▶ INFORMATION SUPPLIED:
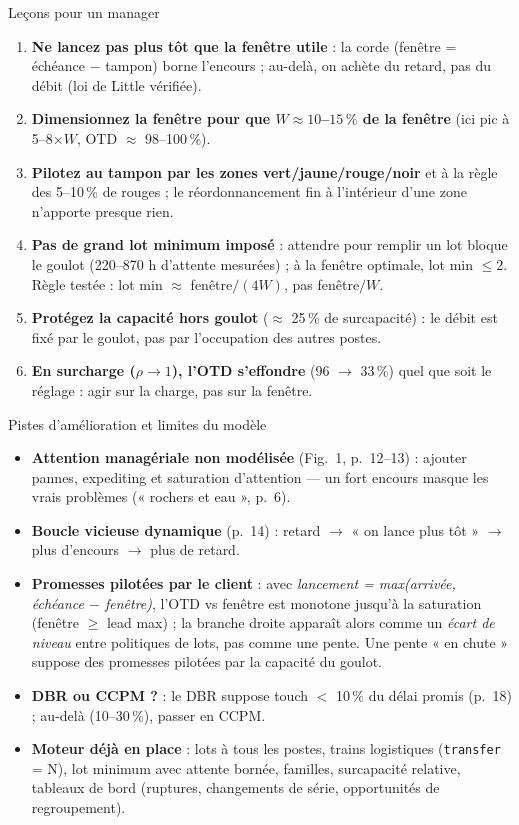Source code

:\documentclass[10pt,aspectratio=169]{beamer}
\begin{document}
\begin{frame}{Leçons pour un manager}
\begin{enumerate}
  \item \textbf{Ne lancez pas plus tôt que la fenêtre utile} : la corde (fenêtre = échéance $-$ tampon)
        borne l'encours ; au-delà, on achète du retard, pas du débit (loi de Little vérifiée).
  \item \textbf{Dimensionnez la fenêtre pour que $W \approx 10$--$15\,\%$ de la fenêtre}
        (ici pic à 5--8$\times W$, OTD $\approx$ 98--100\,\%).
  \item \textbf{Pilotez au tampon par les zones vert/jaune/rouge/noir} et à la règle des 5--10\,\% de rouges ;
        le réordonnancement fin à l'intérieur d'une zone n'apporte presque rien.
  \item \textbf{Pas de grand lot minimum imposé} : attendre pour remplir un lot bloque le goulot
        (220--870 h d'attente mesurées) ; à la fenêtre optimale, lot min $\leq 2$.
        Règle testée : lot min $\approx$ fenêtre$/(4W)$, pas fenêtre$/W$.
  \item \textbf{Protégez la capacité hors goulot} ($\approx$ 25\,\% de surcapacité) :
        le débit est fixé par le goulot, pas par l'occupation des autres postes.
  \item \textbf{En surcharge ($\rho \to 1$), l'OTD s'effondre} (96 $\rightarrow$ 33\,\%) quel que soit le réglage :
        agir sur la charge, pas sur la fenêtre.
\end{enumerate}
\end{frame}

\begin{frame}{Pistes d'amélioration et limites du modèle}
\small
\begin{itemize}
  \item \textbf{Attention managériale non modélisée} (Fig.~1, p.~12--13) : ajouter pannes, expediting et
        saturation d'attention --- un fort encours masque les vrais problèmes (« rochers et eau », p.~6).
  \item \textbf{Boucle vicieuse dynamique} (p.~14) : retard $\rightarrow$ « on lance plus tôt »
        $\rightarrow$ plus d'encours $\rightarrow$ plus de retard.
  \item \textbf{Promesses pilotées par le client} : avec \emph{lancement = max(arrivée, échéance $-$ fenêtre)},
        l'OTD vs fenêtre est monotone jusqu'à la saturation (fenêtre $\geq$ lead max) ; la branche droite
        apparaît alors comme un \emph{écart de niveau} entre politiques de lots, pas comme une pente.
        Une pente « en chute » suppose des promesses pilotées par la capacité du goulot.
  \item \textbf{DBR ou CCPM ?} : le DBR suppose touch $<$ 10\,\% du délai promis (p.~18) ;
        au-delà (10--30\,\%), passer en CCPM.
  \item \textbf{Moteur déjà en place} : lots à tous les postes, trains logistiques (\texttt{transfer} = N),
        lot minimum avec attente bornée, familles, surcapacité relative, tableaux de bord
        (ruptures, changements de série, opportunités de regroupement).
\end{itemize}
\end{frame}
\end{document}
* * *
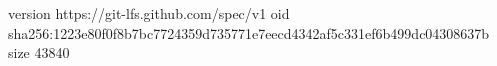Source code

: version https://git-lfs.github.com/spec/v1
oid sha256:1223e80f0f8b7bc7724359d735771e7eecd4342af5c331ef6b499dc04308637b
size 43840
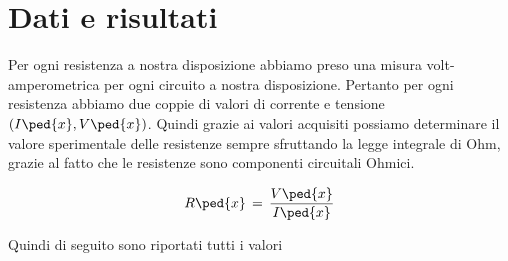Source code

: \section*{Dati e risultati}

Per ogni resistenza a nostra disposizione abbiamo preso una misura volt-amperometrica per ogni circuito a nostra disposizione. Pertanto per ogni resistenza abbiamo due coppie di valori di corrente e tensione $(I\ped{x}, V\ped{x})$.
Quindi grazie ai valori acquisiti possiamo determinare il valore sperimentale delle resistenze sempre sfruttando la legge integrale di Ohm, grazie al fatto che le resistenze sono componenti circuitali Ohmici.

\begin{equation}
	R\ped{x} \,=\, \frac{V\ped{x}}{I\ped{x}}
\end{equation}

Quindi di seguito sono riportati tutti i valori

▶ WHAT THE TASK REQUIRES: Gather each line of the listing that holds the string "tampon".

▶ SOLUTION TO THE EXERCISE:
  \item \textbf{Ne lancez pas plus tôt que la fenêtre utile} : la corde (fenêtre = échéance $-$ tampon)
  \item \textbf{Pilotez au tampon par les zones vert/jaune/rouge/noir} et à la règle des 5--10\,\% de rouges ;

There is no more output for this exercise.